--- START ---

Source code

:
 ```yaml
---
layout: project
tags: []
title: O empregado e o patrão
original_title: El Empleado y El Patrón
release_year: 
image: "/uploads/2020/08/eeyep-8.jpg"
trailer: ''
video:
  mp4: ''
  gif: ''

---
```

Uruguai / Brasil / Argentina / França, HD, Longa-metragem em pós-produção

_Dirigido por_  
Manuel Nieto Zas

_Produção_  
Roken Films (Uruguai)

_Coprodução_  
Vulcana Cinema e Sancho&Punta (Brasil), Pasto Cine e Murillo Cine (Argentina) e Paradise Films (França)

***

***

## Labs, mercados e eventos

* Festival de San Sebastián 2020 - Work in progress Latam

--- END ---

▶ [Work to complete]
Starting at the top of the records, copy every line exactly.

▶ [Exercise result]
Source code

:
 ```yaml
---
layout: project
tags: []
title: O empregado e o patrão
original_title: El Empleado y El Patrón
release_year: 
image: "/uploads/2020/08/eeyep-8.jpg"
trailer: ''
video:
  mp4: ''
  gif: ''

---
```

Uruguai / Brasil / Argentina / França, HD, Longa-metragem em pós-produção

_Dirigido por_  
Manuel Nieto Zas

_Produção_  
Roken Films (Uruguai)

_Coprodução_  
Vulcana Cinema e Sancho&Punta (Brasil), Pasto Cine e Murillo Cine (Argentina) e Paradise Films (França)

***

***

## Labs, mercados e eventos

* Festival de San Sebastián 2020 - Work in progress Latam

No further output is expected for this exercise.